Look for bafx plug. Those work better then the cheaper plugs.

How about some information on the scanjet. Google is blank.


----------



## Snipesy (Dec 7, 2015)

OBDLINK MX+ with Gretio works fine on the Australian models.

The issue you're having is noise on the CAN. Chinesium devices do this and it disrupts the vehicles communication on any vehicle that doesnt segregate the DLC (basically anything before 2019).


----------



## tomahawk4711 (7 mo ago)

Snipesy said:


> OBDLINK MX+ with Gretio works fine on the Australian models.
> 
> The issue you're having is noise on the CAN. Chinesium devices do this and it disrupts the vehicles communication on any vehicle that doesnt segregate the DLC (basically anything before 2019).

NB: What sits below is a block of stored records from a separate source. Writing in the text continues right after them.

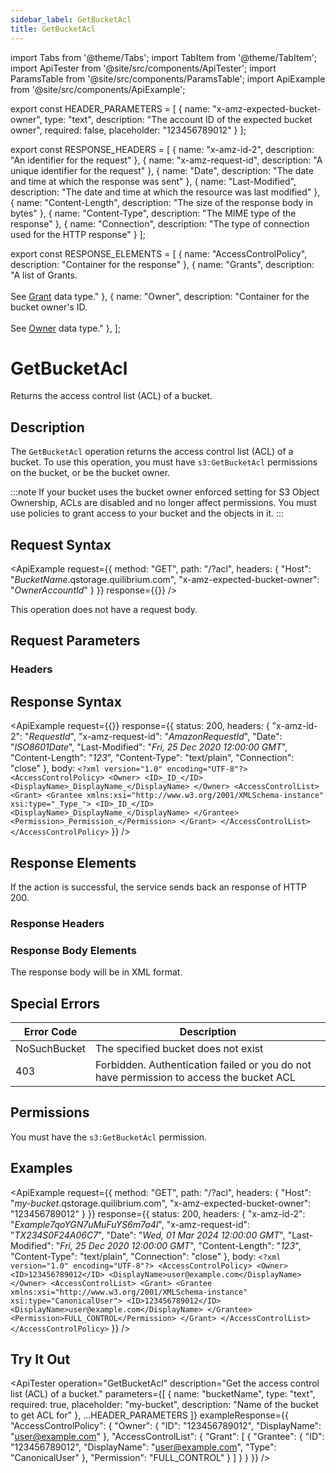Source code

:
 ```yaml
---
sidebar_label: GetBucketAcl
title: GetBucketAcl
---
```


import Tabs from '@theme/Tabs';
import TabItem from '@theme/TabItem';
import ApiTester from '@site/src/components/ApiTester';
import ParamsTable from '@site/src/components/ParamsTable';
import ApiExample from '@site/src/components/ApiExample';

export const HEADER_PARAMETERS = [
  {
    name: "x-amz-expected-bucket-owner",
    type: "text",
    description: "The account ID of the expected bucket owner",
    required: false,
    placeholder: "123456789012"
  }
];

export const RESPONSE_HEADERS = [
  {
    name: "x-amz-id-2",
    description: "An identifier for the request"
  },
  {
    name: "x-amz-request-id",
    description: "A unique identifier for the request"
  },
  {
    name: "Date",
    description: "The date and time at which the response was sent"
  },
  {
    name: "Last-Modified",
    description: "The date and time at which the resource was last modified"
  },
  {
    name: "Content-Length",
    description: "The size of the response body in bytes"
  },
  {
    name: "Content-Type",
    description: "The MIME type of the response"
  },
  {
    name: "Connection",
    description: "The type of connection used for the HTTP response"
  }
];

export const RESPONSE_ELEMENTS = [
  {
    name: "AccessControlPolicy",
    description: "Container for the response"
  },
  {
    name: "Grants",
    description: "A list of Grants.<br/><br />See <a href='/docs/build/02-q-services/03-q-storage/02-api-reference/09-data-types/grant'>Grant</a> data type."
  },
  {
    name: "Owner",
    description: "Container for the bucket owner's ID.<br/><br />See <a href='/docs/build/02-q-services/03-q-storage/02-api-reference/09-data-types/owner'>Owner</a> data type."
  },
];

# GetBucketAcl

Returns the access control list (ACL) of a bucket.

## Description

The `GetBucketAcl` operation returns the access control list (ACL) of a bucket. To use this operation, you must have `s3:GetBucketAcl` permissions on the bucket, or be the bucket owner.

:::note
If your bucket uses the bucket owner enforced setting for S3 Object Ownership, ACLs are disabled and no longer affect permissions. You must use policies to grant access to your bucket and the objects in it.
:::

## Request Syntax

<ApiExample
  request={{
    method: "GET",
    path: "/?acl",
    headers: {
      "Host": "_BucketName_.qstorage.quilibrium.com",
      "x-amz-expected-bucket-owner": "_OwnerAccountId_"
    }
  }}
  response={{}}
/>

This operation does not have a request body.

## Request Parameters

### Headers

<ParamsTable parameters={HEADER_PARAMETERS} />



## Response Syntax

<ApiExample
  request={{}}
  response={{
    status: 200,
    headers: {
      "x-amz-id-2": "_RequestId_",
      "x-amz-request-id": "_AmazonRequestId_",
      "Date": "_ISO8601Date_",
      "Last-Modified": "_Fri, 25 Dec 2020 12:00:00 GMT_",
      "Content-Length": "_123_",
      "Content-Type": "text/plain",
      "Connection": "close"
    },
    body: `<?xml version="1.0" encoding="UTF-8"?>
<AccessControlPolicy>
   <Owner>
      <ID>_ID_</ID>
      <DisplayName>_DisplayName_</DisplayName>
   </Owner>
   <AccessControlList>
      <Grant>
         <Grantee xmlns:xsi="http://www.w3.org/2001/XMLSchema-instance" xsi:type="_Type_">
            <ID>_ID_</ID>
            <DisplayName>_DisplayName_</DisplayName>
         </Grantee>
         <Permission>_Permission_</Permission>
      </Grant>
   </AccessControlList>
</AccessControlPolicy>`
  }}
/>

## Response Elements
If the action is successful, the service sends back an response of HTTP 200.
### Response Headers

<ParamsTable responseElements={RESPONSE_HEADERS} type="response" />

### Response Body Elements
The response body will be in XML format.
<ParamsTable responseElements={RESPONSE_ELEMENTS} type="response" />

## Special Errors

| Error Code | Description |
|------------|-------------|
| NoSuchBucket | The specified bucket does not exist |
| 403 | Forbidden. Authentication failed or you do not have permission to access the bucket ACL |

## Permissions

You must have the `s3:GetBucketAcl` permission.

## Examples

<ApiExample
  request={{
    method: "GET",
    path: "/?acl",
    headers: {
      "Host": "_my-bucket_.qstorage.quilibrium.com",
      "x-amz-expected-bucket-owner": "123456789012"
    }
  }}
  response={{
    status: 200,
    headers: {
      "x-amz-id-2": "_Example7qoYGN7uMuFuYS6m7a4l_",
      "x-amz-request-id": "_TX234S0F24A06C7_",
      "Date": "_Wed, 01 Mar 2024 12:00:00 GMT_",
      "Last-Modified": "_Fri, 25 Dec 2020 12:00:00 GMT_",
      "Content-Length": "_123_",
      "Content-Type": "text/plain",
      "Connection": "close"
    },
    body: `<?xml version="1.0" encoding="UTF-8"?>
<AccessControlPolicy>
   <Owner>
      <ID>123456789012</ID>
      <DisplayName>user@example.com</DisplayName>
   </Owner>
   <AccessControlList>
      <Grant>
         <Grantee xmlns:xsi="http://www.w3.org/2001/XMLSchema-instance" xsi:type="CanonicalUser">
            <ID>123456789012</ID>
            <DisplayName>user@example.com</DisplayName>
         </Grantee>
         <Permission>FULL_CONTROL</Permission>
      </Grant>
   </AccessControlList>
</AccessControlPolicy>`
  }}
/>

## Try It Out

<ApiTester
  operation="GetBucketAcl"
  description="Get the access control list (ACL) of a bucket."
  parameters={[
    {
      name: "bucketName",
      type: "text",
      required: true,
      placeholder: "my-bucket",
      description: "Name of the bucket to get ACL for"
    },
    ...HEADER_PARAMETERS
  ]}
  exampleResponse={{
    "AccessControlPolicy": {
      "Owner": {
        "ID": "123456789012",
        "DisplayName": "user@example.com"
      },
      "AccessControlList": {
        "Grant": [
          {
            "Grantee": {
              "ID": "123456789012",
              "DisplayName": "user@example.com",
              "Type": "CanonicalUser"
            },
            "Permission": "FULL_CONTROL"
          }
        ]
      }
    }
  }}
/>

Thanks for reply. I had a look for the obdlink, seems they have been copied also. Do the Chinese copies of this work? Chances of me finding a genuine one is probably low when being from ebay, Gumtree etc..


----------



## Snipesy (Dec 7, 2015)

tomahawk4711 said:


> Thanks for reply. I had a look for the obdlink, seems they have been copied also. Do the Chinese copies of this work? Chances of me finding a genuine one is probably low when being from ebay, Gumtree etc..


I'm not aware of any Chinese copies of them.
There is this "vlinker" thing which is a low-quality clone of it. But it does sort of work.


----------